### Required work
Search the data for the string "does", and report each line where it is found.

● ● ● ● ● ● ●

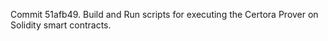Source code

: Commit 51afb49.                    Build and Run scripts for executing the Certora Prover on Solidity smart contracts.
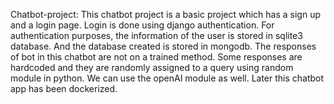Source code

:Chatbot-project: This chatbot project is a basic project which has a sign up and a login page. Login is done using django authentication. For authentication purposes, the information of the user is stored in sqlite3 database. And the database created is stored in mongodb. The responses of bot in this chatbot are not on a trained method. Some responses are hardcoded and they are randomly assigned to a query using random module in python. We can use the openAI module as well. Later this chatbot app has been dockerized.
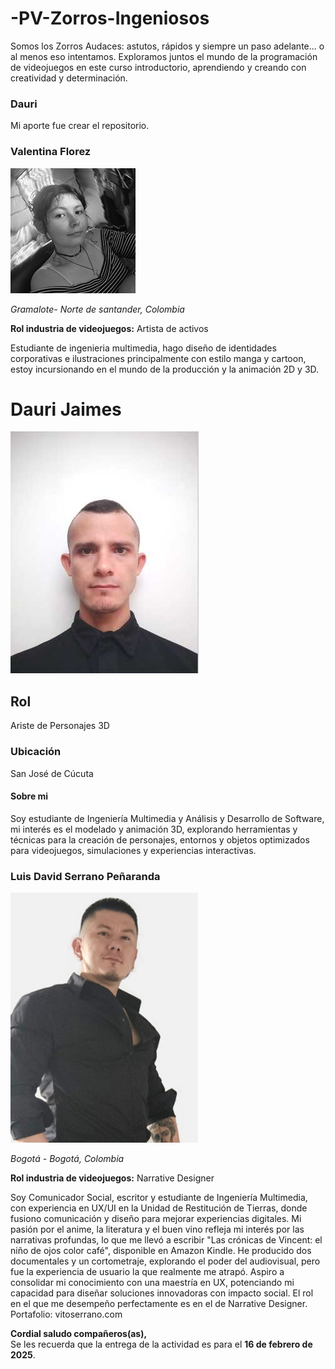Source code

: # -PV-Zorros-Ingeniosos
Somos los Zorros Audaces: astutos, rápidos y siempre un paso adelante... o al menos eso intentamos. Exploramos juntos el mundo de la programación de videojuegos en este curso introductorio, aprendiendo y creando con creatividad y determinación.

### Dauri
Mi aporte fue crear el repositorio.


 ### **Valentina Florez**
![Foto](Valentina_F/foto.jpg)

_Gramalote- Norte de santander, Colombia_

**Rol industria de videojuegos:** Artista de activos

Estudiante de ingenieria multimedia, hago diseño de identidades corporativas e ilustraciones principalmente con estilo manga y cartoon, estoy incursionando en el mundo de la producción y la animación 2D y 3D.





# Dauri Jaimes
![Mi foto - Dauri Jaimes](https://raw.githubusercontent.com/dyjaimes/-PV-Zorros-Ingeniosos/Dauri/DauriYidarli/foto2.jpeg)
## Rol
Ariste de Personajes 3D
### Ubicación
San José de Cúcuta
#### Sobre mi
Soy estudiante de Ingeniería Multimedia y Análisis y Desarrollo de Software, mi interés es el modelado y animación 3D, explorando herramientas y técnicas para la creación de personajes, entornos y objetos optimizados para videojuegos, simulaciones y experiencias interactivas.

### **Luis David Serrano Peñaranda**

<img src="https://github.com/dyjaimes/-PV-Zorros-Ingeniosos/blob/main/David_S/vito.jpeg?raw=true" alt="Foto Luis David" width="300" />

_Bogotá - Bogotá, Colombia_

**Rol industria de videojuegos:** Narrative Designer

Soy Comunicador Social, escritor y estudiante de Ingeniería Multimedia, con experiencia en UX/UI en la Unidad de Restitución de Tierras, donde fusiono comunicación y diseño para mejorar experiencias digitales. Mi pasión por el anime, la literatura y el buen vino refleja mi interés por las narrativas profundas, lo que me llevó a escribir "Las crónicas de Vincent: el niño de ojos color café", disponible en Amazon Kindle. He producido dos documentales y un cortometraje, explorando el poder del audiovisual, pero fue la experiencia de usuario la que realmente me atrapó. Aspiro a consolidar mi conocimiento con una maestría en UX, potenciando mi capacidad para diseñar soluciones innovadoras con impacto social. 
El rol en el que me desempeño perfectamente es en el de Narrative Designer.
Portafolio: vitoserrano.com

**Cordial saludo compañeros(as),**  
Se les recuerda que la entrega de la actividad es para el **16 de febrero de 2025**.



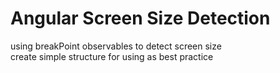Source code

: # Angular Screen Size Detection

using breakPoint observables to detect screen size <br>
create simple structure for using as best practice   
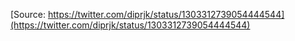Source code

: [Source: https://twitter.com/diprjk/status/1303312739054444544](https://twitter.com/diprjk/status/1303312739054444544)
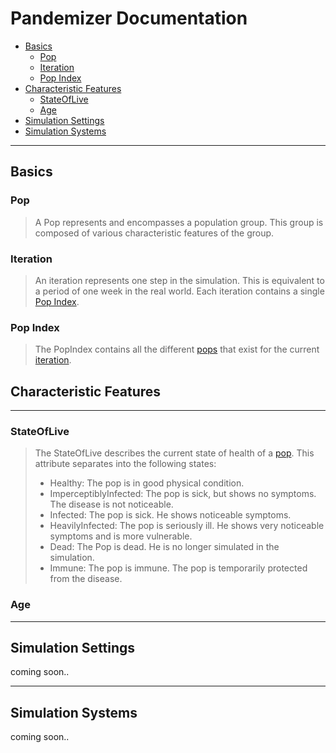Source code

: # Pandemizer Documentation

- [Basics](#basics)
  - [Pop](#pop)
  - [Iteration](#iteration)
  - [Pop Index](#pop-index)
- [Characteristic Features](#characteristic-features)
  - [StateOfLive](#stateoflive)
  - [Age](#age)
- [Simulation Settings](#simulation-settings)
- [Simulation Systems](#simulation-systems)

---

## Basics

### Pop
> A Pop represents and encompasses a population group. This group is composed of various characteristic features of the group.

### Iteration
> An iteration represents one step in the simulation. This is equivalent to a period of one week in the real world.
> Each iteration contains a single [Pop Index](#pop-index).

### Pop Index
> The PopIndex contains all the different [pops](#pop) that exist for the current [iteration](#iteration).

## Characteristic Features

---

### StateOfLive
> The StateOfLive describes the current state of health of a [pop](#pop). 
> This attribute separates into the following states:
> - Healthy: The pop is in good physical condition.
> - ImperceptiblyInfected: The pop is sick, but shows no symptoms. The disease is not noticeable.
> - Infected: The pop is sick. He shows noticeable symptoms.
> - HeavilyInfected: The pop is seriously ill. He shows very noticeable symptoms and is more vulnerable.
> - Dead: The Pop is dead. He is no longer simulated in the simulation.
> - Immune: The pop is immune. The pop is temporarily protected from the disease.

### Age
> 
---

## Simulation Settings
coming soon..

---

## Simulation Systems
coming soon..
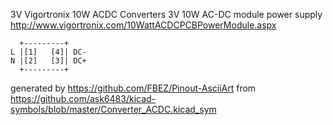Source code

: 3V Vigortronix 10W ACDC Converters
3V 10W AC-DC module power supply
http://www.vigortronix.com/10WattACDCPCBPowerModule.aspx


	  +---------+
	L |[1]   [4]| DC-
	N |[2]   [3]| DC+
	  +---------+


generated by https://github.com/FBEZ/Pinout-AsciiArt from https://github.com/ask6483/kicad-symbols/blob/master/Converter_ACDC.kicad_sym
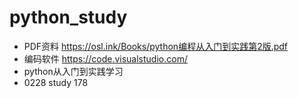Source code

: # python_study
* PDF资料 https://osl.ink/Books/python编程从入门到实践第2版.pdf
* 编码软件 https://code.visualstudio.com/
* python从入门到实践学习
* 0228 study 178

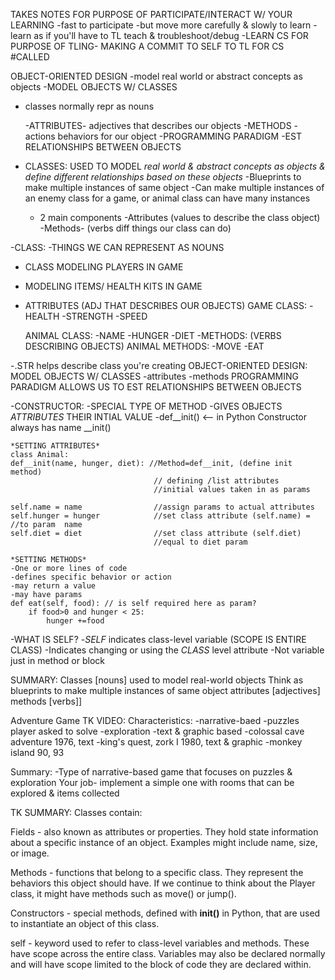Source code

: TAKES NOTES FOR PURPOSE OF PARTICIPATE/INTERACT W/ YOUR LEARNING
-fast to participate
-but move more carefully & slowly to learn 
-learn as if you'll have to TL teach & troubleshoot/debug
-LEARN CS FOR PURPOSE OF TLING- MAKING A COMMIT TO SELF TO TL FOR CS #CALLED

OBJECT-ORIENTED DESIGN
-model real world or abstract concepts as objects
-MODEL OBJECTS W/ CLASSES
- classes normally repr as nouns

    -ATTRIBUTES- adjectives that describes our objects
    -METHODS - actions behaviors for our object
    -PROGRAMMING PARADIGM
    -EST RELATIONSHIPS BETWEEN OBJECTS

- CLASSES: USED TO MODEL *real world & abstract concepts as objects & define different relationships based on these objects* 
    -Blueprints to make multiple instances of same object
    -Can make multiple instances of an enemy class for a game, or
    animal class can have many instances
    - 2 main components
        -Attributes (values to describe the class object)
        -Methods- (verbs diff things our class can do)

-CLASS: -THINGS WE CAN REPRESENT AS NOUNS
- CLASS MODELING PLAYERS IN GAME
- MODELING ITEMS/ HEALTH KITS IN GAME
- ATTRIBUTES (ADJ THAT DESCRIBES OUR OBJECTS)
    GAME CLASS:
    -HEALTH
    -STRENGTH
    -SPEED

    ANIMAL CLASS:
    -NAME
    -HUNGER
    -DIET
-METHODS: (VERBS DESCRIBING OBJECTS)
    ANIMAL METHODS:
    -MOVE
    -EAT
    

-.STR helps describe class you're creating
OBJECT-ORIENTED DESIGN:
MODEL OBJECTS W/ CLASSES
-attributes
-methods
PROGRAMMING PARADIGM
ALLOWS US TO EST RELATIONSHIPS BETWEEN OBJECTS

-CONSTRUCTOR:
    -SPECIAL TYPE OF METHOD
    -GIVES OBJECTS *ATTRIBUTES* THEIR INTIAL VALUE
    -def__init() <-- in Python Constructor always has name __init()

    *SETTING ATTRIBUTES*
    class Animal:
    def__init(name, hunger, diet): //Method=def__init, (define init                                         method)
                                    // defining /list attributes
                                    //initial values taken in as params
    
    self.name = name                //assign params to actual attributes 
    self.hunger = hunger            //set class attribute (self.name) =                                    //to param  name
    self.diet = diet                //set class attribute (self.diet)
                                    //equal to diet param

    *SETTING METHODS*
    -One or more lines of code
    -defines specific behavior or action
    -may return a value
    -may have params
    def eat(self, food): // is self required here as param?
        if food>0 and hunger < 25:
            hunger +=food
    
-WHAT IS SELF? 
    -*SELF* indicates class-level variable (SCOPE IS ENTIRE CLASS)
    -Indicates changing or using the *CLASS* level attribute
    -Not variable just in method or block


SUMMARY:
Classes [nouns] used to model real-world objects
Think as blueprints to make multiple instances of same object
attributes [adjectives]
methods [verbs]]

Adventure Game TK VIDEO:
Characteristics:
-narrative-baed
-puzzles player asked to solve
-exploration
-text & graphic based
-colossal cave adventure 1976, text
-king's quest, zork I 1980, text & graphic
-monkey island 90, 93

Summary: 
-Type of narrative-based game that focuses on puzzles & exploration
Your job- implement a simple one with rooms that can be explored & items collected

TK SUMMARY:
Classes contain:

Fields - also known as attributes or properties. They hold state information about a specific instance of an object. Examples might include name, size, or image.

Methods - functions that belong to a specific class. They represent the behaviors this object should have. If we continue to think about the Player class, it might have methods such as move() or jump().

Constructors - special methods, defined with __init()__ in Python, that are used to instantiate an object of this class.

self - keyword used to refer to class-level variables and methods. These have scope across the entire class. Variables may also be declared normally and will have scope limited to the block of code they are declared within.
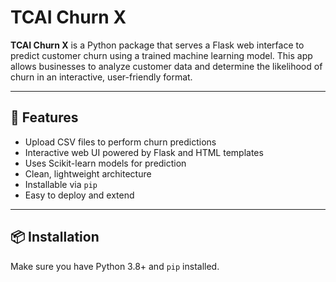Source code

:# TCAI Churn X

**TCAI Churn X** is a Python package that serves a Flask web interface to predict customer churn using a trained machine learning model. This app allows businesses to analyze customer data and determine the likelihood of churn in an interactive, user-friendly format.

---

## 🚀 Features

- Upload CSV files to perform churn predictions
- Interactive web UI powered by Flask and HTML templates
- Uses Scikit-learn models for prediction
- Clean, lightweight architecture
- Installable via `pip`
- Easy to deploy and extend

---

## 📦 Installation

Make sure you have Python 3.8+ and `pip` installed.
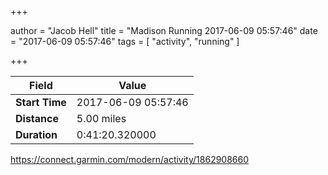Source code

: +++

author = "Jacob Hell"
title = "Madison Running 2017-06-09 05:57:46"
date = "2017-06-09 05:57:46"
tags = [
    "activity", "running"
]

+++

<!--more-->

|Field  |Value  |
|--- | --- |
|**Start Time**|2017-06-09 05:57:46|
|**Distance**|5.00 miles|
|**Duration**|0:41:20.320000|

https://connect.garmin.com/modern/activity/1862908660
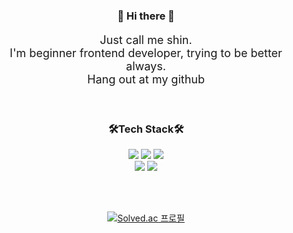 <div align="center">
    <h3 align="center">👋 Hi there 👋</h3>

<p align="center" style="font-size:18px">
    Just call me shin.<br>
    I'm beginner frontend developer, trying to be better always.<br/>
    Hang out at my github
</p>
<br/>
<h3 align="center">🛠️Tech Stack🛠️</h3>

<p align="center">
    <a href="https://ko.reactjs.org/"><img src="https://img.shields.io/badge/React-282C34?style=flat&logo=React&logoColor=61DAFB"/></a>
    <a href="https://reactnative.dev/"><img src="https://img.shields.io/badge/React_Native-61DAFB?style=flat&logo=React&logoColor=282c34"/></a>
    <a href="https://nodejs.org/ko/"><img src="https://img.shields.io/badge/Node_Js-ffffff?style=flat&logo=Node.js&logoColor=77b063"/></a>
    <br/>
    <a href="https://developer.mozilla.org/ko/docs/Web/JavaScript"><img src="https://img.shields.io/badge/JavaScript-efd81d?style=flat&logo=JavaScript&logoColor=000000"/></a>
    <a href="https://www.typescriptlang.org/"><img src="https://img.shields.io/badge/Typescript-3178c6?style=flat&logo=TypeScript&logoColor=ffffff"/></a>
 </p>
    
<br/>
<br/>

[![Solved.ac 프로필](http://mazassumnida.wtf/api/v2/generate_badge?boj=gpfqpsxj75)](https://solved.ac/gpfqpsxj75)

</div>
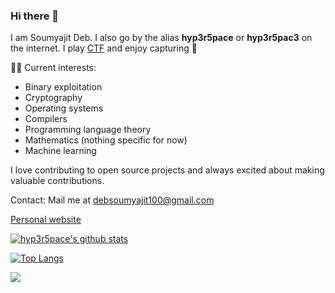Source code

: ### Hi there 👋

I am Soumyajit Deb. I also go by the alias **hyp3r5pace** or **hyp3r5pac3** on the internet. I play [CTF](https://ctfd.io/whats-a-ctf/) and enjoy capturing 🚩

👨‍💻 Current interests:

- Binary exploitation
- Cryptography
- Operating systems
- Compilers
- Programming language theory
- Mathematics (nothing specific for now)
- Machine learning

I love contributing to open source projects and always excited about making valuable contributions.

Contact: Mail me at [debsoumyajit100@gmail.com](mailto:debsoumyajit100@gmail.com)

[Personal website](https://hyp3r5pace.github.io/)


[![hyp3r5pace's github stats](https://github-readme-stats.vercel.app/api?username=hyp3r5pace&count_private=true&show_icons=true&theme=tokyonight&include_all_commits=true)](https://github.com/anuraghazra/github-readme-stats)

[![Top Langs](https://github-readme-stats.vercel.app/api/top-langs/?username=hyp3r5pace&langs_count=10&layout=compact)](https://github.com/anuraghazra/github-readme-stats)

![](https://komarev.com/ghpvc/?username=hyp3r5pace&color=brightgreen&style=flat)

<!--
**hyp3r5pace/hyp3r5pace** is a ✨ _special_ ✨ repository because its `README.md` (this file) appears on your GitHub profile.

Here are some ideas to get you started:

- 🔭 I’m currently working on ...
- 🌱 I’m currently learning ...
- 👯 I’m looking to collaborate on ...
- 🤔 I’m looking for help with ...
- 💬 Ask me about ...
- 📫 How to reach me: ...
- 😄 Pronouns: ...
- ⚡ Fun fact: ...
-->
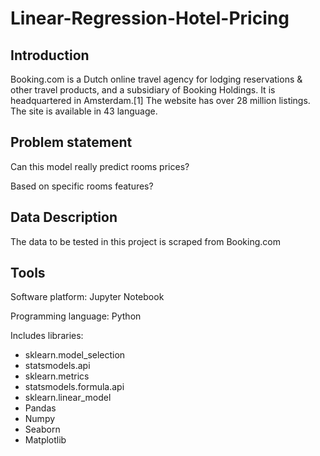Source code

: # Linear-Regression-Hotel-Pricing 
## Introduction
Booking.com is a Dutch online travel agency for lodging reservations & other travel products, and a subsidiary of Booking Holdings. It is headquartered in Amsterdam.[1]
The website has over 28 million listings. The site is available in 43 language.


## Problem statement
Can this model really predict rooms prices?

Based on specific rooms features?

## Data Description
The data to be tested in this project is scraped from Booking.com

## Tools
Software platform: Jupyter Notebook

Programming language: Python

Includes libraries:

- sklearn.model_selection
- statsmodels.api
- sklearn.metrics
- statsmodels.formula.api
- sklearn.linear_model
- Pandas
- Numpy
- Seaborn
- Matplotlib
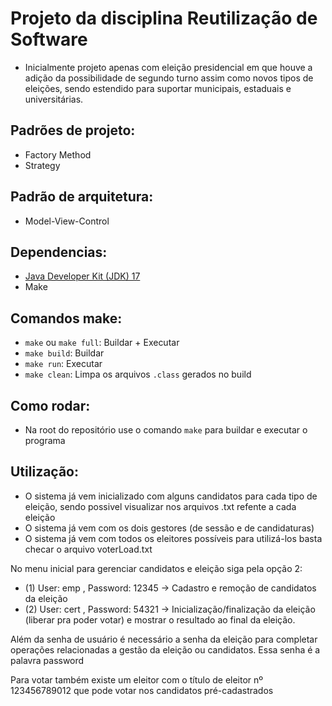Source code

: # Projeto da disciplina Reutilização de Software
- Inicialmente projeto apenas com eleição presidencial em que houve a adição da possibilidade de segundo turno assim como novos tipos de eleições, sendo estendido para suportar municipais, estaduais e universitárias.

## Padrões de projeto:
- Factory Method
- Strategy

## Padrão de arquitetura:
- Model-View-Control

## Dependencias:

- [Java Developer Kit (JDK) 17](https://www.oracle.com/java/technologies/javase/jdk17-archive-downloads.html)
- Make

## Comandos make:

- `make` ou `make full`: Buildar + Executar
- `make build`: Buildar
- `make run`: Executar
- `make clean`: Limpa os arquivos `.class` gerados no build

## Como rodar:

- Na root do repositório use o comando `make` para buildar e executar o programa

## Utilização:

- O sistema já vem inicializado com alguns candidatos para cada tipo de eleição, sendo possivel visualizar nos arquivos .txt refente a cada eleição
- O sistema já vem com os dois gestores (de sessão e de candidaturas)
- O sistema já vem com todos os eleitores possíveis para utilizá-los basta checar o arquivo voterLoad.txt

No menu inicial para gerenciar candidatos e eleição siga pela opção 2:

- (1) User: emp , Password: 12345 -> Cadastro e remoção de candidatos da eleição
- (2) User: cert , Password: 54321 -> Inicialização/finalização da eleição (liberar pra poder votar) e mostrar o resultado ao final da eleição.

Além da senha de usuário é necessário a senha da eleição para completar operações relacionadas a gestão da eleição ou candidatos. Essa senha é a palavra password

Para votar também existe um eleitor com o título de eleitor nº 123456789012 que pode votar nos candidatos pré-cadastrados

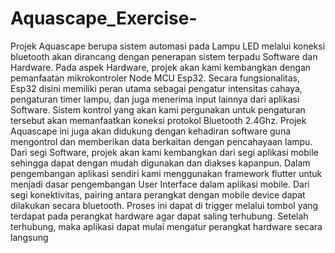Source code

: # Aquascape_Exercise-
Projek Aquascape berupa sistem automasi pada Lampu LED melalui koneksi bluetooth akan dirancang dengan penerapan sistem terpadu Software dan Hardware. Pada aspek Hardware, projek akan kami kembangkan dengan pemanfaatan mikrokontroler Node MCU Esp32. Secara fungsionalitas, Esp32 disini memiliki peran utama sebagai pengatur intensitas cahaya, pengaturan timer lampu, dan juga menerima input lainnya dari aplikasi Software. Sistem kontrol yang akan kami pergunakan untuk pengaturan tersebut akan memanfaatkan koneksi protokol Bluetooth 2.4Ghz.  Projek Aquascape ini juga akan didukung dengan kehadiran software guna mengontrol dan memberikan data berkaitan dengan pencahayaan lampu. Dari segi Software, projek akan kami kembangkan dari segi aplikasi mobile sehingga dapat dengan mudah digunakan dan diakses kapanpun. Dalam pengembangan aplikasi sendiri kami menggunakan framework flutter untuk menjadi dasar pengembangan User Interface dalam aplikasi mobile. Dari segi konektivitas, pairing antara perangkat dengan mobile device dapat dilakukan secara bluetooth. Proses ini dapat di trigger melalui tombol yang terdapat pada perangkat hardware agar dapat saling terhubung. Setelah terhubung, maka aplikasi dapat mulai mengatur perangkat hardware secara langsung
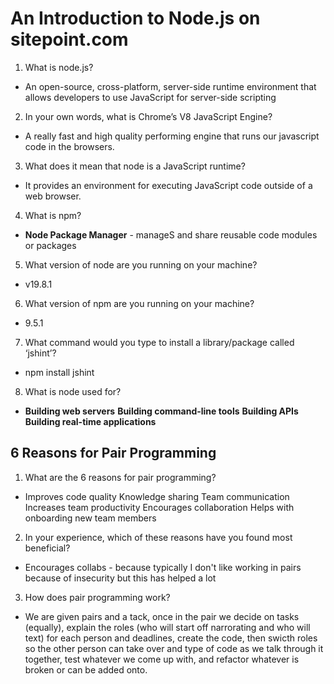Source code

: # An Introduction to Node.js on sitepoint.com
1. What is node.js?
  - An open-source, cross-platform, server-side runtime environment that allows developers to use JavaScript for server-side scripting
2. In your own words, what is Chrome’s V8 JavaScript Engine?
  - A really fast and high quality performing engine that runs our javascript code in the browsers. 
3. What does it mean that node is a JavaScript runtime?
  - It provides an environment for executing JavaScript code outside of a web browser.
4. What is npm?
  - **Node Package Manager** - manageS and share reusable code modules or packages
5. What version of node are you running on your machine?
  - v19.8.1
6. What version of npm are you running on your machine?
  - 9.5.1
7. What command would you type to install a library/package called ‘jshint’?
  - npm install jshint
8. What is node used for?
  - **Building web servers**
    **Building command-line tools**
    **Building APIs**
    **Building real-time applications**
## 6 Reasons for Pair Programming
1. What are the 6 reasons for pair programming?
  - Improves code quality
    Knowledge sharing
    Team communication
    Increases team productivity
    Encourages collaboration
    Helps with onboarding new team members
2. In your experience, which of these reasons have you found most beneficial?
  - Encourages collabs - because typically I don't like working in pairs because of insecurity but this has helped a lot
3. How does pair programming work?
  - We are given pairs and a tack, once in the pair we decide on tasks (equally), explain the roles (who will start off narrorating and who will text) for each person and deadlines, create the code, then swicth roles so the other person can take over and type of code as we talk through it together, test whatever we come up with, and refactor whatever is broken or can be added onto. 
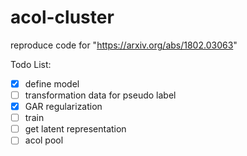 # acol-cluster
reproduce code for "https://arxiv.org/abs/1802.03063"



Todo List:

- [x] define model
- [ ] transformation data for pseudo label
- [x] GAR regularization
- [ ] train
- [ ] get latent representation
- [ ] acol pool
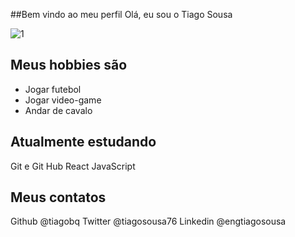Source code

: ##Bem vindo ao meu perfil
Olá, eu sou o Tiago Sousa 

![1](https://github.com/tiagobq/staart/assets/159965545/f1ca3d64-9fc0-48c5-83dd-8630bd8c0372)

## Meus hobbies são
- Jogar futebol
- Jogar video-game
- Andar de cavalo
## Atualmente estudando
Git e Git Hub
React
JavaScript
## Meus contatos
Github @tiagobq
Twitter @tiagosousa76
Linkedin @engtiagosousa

● ● ● ● ● ● ●

### Response to this task
3. What does it mean that node is a JavaScript runtime?
3. How does pair programming work?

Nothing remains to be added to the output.